昨季のAsLMSでGTクラスのチャンピオンに就き、今シーズンのル・マン24時間でLMGTEアマクラス4位となった澤圭太(GTクラス)をはじめ、田中哲也(GTクラス)、飯田章(GTクラス)、濱口弘(GTクラス)、谷川達也(GTクラス)、アンドレア・カルダレッリ(GTクラス)、ケイ・コッツォリーノ(GTクラス)、エイドリアン・ザウグ(GTクラス)、リチャード・ブラッドレー(LMP3)、ストゥルアン・ムーア(LMP2)。
また、ホーピン・タン(LMP2)、オリビエ・ベレッタ(GT)、トム・ブロンキスト(GT)と、世界的にその名を知られるドライバーも名を連ねる。
AsLMSでは経歴や戦績で、プラチナ(P)、ゴールド(G)、シルバー(S)、ブロンズ(B)とドライバーは格付けされる。ちなみに前出のベレッタやブロンキストはプラチナなのだが、一方で飯田などは02年の全日本GT選手権チャンピオンであるにもかかわらずブロンズという、少しばかり首を傾げるような格付けも。
GTクラスは必ずひとりブロンズを起用しなくてはならないのだが、関係者は、このドライバー選びが勝負のキモになると口を揃える。
16~17年シーズンのAsLMS開幕戦(珠海)の様子をかいつまんでレポートしよう。

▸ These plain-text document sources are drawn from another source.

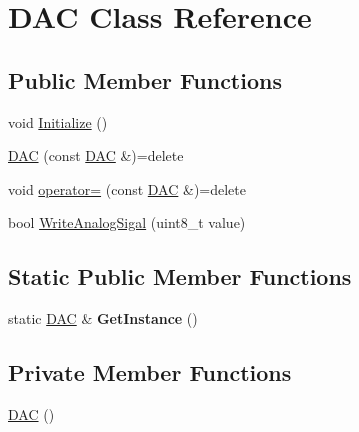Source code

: \hypertarget{class_d_a_c}{}\section{D\+AC Class Reference}
\label{class_d_a_c}
\subsection*{Public Member Functions}
\begin{DoxyCompactItemize}
\item 
void \hyperlink{class_d_a_c_a834456c539ee1936f7da8e4bfaa407f0}{Initialize} ()
\item 
\hyperlink{class_d_a_c_af656669246f70c7ccbbd05d0e65088d4}{D\+AC} (const \hyperlink{class_d_a_c}{D\+AC} \&)=delete
\item 
void \hyperlink{class_d_a_c_a9e16a3d53b57588cba0ff2f9ade78e6b}{operator=} (const \hyperlink{class_d_a_c}{D\+AC} \&)=delete
\item 
bool \hyperlink{class_d_a_c_ae7d843a3795822e893fb2b2d996b0666}{Write\+Analog\+Sigal} (uint8\+\_\+t value)
\end{DoxyCompactItemize}
\subsection*{Static Public Member Functions}
\begin{DoxyCompactItemize}
\item 
static \hyperlink{class_d_a_c}{D\+AC} \& {\bfseries Get\+Instance} ()\hypertarget{class_d_a_c_aa97df751677eb0db87b3e3a5a1cb6049}{}\label{class_d_a_c_aa97df751677eb0db87b3e3a5a1cb6049}

\end{DoxyCompactItemize}
\subsection*{Private Member Functions}
\begin{DoxyCompactItemize}
\item 
\hyperlink{class_d_a_c_a9908e07a5c096380eeb4c4061d58476d}{D\+AC} ()
\end{DoxyCompactItemize}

レースは序盤から荒れに荒れ、コースアウトやクラッシュによりセーフティカー(SC)導入が頻発。
オフィシャルの訓練不足と、戦線離脱した車両排除に必要な重機の不足もあって、なんだかなーという緩い展開だった。
とはいえ、参加することに意義があるチームがコースから姿を消すと、欧米や日本でも観られるような耐久レースらしい展開となった。
これが初陣となるヴィンツェンツォ・ソスピリ・レーシング(VSR)は、8番グリッドからスタートドライバーを務めたコッツォリーノの奮闘で早々に2番手に浮上し、さらにはレース序盤のSC導入を見事に利用してトップへ浮上。エイドリアン・ザウグ、コリー・ルイスへとバトンをつなぎ、残り約1時間の時点で2番手に約40秒の大差をつけて独走していた。
しかし、レース終盤のSC導入で大差を失っただけでなく、タイヤのスローパンクチャーに見舞われる不運で最終的には3位。変則的なドライバー・ストラテジーを披露した、澤の所属するクリアウォーターのフェラーリが見事な優勝を飾った。